WHAT IS REQUIRED> Reproduce the opening lines of the records exactly, up to and including the line in which "3. Add routes" occurs.

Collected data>
[Start of section]

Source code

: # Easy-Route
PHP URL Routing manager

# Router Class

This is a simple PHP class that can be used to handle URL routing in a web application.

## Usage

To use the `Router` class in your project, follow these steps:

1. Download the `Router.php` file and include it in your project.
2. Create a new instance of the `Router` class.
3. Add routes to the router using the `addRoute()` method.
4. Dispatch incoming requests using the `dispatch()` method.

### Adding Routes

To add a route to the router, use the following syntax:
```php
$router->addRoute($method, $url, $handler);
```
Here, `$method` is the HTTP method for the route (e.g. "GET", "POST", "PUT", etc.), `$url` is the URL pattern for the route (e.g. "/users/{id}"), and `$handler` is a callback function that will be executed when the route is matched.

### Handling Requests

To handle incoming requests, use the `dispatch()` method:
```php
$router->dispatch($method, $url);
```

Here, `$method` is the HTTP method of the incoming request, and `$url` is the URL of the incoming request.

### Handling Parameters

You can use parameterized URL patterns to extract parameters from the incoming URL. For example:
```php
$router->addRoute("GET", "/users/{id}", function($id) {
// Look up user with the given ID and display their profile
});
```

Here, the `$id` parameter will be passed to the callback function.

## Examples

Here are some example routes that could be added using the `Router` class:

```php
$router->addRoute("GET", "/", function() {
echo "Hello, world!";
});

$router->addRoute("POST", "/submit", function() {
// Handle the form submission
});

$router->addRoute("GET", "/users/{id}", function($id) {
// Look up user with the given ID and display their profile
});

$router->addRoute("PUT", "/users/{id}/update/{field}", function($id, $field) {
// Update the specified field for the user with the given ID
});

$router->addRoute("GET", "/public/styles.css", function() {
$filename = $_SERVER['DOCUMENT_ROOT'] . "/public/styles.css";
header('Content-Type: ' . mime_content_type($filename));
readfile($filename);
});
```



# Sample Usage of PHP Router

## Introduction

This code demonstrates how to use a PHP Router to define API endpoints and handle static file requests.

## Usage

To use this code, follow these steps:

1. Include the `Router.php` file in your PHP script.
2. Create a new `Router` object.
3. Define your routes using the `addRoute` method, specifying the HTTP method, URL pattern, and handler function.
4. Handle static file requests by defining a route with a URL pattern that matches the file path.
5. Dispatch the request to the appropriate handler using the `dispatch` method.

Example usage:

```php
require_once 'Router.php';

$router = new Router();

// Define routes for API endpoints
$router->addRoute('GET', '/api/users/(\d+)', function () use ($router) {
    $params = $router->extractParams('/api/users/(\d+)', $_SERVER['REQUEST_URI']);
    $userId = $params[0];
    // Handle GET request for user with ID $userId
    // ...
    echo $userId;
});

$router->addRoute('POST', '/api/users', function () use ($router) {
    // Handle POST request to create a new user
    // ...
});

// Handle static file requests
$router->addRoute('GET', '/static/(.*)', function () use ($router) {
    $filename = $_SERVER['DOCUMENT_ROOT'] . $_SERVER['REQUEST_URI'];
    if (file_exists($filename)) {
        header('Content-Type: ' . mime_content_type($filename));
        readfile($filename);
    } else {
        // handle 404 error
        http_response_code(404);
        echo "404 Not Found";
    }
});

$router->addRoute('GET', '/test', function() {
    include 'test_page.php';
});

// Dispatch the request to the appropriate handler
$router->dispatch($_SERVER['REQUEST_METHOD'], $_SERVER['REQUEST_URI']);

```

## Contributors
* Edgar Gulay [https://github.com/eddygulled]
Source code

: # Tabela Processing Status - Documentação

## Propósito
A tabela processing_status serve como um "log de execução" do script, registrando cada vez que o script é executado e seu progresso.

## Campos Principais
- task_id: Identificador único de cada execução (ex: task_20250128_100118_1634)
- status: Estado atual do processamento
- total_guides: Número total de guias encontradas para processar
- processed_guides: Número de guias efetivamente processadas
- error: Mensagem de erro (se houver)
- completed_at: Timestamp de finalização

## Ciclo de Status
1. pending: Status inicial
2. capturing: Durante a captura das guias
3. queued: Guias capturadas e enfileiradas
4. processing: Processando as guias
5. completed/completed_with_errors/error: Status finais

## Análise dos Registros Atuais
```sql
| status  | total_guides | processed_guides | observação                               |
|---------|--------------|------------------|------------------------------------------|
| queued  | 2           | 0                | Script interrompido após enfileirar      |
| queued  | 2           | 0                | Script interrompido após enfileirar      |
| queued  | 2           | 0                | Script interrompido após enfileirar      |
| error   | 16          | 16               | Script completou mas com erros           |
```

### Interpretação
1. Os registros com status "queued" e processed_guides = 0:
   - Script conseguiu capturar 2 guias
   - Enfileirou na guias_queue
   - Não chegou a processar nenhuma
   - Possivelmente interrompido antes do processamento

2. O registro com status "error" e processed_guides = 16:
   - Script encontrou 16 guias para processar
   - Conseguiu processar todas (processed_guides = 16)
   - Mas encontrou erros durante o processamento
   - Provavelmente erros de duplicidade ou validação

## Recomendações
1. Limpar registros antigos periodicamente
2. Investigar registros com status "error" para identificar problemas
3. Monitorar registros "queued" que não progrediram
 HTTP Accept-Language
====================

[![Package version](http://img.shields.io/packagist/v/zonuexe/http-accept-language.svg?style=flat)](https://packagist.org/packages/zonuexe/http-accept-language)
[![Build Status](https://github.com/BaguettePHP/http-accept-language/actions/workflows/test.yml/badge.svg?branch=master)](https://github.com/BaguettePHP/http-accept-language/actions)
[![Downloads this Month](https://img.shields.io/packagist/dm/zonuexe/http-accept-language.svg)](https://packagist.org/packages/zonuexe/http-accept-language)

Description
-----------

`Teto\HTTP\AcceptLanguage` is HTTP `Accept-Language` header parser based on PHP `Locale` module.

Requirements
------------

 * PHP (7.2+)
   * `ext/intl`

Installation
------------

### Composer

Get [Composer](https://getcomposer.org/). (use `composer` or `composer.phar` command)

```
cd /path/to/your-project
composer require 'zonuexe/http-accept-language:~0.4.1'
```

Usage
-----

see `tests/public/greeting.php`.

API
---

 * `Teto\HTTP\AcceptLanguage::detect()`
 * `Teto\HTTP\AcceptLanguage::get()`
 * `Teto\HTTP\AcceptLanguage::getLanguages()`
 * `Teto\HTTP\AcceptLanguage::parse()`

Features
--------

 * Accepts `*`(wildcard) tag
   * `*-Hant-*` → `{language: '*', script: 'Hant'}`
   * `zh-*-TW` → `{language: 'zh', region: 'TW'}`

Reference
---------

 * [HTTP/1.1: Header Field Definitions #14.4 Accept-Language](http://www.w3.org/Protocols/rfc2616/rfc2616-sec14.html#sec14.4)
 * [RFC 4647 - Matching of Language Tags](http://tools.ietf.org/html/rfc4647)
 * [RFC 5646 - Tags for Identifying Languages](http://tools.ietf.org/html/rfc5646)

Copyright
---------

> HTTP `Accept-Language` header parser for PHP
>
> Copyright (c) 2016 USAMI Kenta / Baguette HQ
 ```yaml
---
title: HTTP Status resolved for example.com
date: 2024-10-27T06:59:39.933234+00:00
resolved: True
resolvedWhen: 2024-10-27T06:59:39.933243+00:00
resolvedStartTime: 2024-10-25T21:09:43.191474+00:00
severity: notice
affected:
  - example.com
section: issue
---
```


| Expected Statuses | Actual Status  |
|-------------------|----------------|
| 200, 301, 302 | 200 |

[End of section]

THE COMPLETED TASK>
Source code

: # Easy-Route
PHP URL Routing manager

# Router Class

This is a simple PHP class that can be used to handle URL routing in a web application.

## Usage

To use the `Router` class in your project, follow these steps:

1. Download the `Router.php` file and include it in your project.
2. Create a new instance of the `Router` class.
3. Add routes to the router using the `addRoute()` method.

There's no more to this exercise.